0

Hello on this webpage http://www.uefa.com/uefachampionsleague/season=2016/statistics/round=2000634/players/index.html

I am trying using RSelenium click all of players names which are links, scrape individual players webpages go back and continue with another player

# packages
library(RSelenium)
library(XML)


 # navigation to the site
    remDr <- remoteDriver$new()
    remDr$open()
    remDr$navigate("http://www.uefa.com/uefachampionsleague/season=2016/statistics/round=2000634/players/index.html")

 # this will find all needed links
    player<-remDr$findElements(using = 'xpath',value = "//span/a")

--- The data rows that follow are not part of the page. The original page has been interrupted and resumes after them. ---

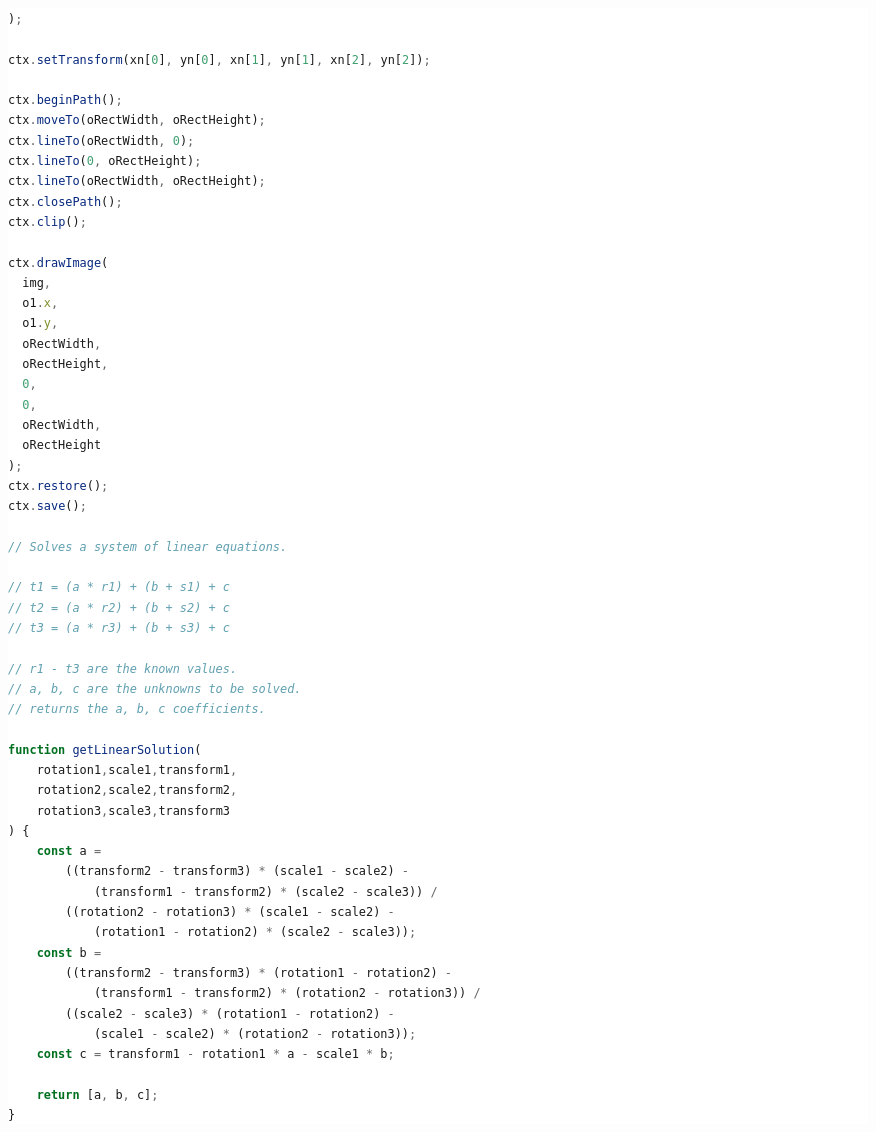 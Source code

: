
 ```js
);

ctx.setTransform(xn[0], yn[0], xn[1], yn[1], xn[2], yn[2]);

ctx.beginPath();
ctx.moveTo(oRectWidth, oRectHeight);
ctx.lineTo(oRectWidth, 0);
ctx.lineTo(0, oRectHeight);
ctx.lineTo(oRectWidth, oRectHeight);
ctx.closePath();
ctx.clip();

ctx.drawImage(
  img,
  o1.x,
  o1.y,
  oRectWidth,
  oRectHeight,
  0,
  0,
  oRectWidth,
  oRectHeight
);
ctx.restore();
ctx.save();

// Solves a system of linear equations.

// t1 = (a * r1) + (b + s1) + c
// t2 = (a * r2) + (b + s2) + c
// t3 = (a * r3) + (b + s3) + c

// r1 - t3 are the known values.
// a, b, c are the unknowns to be solved.
// returns the a, b, c coefficients.

function getLinearSolution(
	rotation1,scale1,transform1,
	rotation2,scale2,transform2,
	rotation3,scale3,transform3
) {
	const a =
		((transform2 - transform3) * (scale1 - scale2) -
			(transform1 - transform2) * (scale2 - scale3)) /
		((rotation2 - rotation3) * (scale1 - scale2) -
			(rotation1 - rotation2) * (scale2 - scale3));
	const b =
		((transform2 - transform3) * (rotation1 - rotation2) -
			(transform1 - transform2) * (rotation2 - rotation3)) /
		((scale2 - scale3) * (rotation1 - rotation2) -
			(scale1 - scale2) * (rotation2 - rotation3));
	const c = transform1 - rotation1 * a - scale1 * b;

	return [a, b, c];
}
```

 # this confirms that there are 20 links
    length(player)


# this is loop which is supposed to click go to all 20 pages scrape some info and proceed
for (i in 1:20) {

    player<-remDr$findElements(using = 'xpath',value = "//span/a")
    player[[i]]$clickElement()
    Sys.sleep(5)
    urlplayer<-remDr$getCurrentUrl()
    urlplayer2<-htmlParse(urlplayer)
    hraci<-xpathSApply(urlplayer2,path = "//ul[@class='innerText']/li",fun = xmlValue)
    print(hraci)
    remDr$goBack()
}

I run this code a few times but always after some iterations get the error Error in player[[i]] : subscript out of bounds.

If I look for the value of iterator in last try it was 7, sometimes it was 12 and other numbers.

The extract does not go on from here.